EXERCISE AIM
For every record that follows, write out the text exactly and omit the picture, if one is present.

SUPPLIED RECORDS
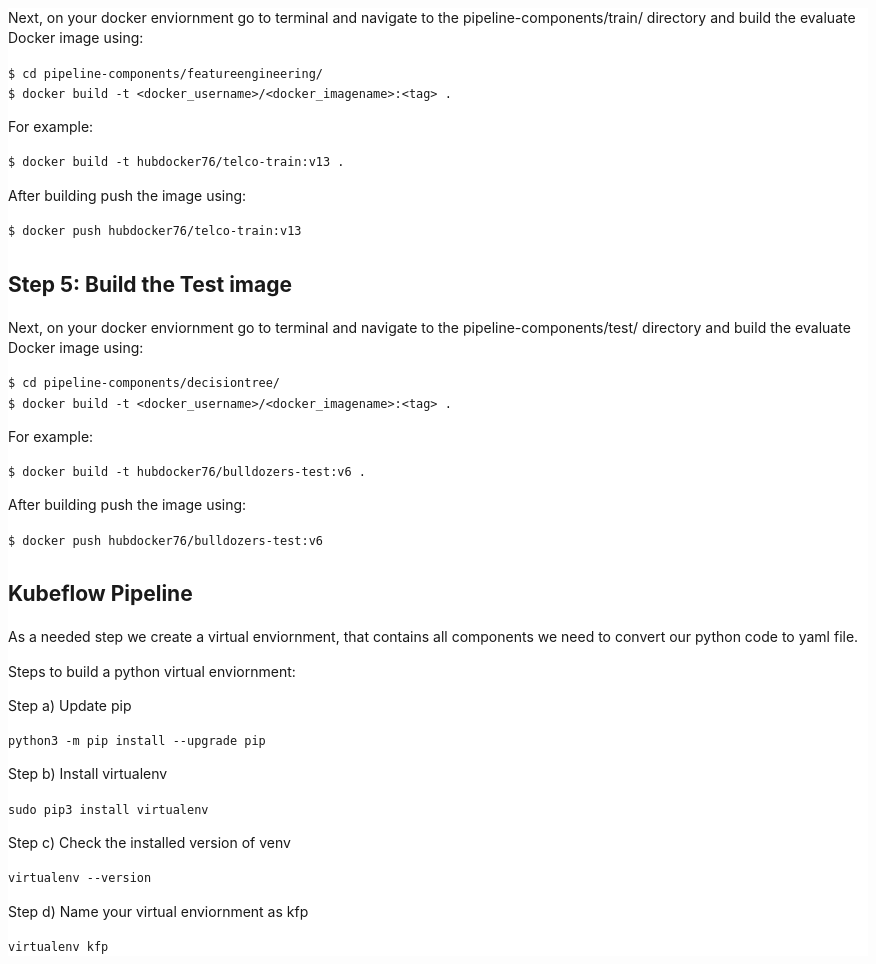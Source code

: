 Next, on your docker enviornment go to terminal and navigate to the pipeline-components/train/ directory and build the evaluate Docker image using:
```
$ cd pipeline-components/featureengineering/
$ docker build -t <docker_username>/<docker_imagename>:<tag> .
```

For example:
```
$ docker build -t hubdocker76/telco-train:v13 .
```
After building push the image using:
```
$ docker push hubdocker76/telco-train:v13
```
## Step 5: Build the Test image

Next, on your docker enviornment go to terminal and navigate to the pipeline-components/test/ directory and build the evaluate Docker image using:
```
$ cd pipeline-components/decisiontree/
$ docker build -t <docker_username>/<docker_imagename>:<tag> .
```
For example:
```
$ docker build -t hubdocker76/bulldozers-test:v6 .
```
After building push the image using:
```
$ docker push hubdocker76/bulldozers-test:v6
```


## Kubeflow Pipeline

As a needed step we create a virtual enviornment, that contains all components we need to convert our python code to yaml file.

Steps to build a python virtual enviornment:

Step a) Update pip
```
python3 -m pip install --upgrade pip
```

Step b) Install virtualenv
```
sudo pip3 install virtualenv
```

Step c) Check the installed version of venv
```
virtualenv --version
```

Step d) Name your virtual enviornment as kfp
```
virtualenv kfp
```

ANSWER TO THIS TASK
Source code

: Next, on your docker enviornment go to terminal and navigate to the pipeline-components/train/ directory and build the evaluate Docker image using:
```
$ cd pipeline-components/featureengineering/
$ docker build -t <docker_username>/<docker_imagename>:<tag> .
```

For example:
```
$ docker build -t hubdocker76/telco-train:v13 .
```
After building push the image using:
```
$ docker push hubdocker76/telco-train:v13
```
## Step 5: Build the Test image

Next, on your docker enviornment go to terminal and navigate to the pipeline-components/test/ directory and build the evaluate Docker image using:
```
$ cd pipeline-components/decisiontree/
$ docker build -t <docker_username>/<docker_imagename>:<tag> .
```
For example:
```
$ docker build -t hubdocker76/bulldozers-test:v6 .
```
After building push the image using:
```
$ docker push hubdocker76/bulldozers-test:v6
```


## Kubeflow Pipeline

As a needed step we create a virtual enviornment, that contains all components we need to convert our python code to yaml file.

Steps to build a python virtual enviornment:

Step a) Update pip
```
python3 -m pip install --upgrade pip
```

Step b) Install virtualenv
```
sudo pip3 install virtualenv
```

Step c) Check the installed version of venv
```
virtualenv --version
```

Step d) Name your virtual enviornment as kfp
```
virtualenv kfp
```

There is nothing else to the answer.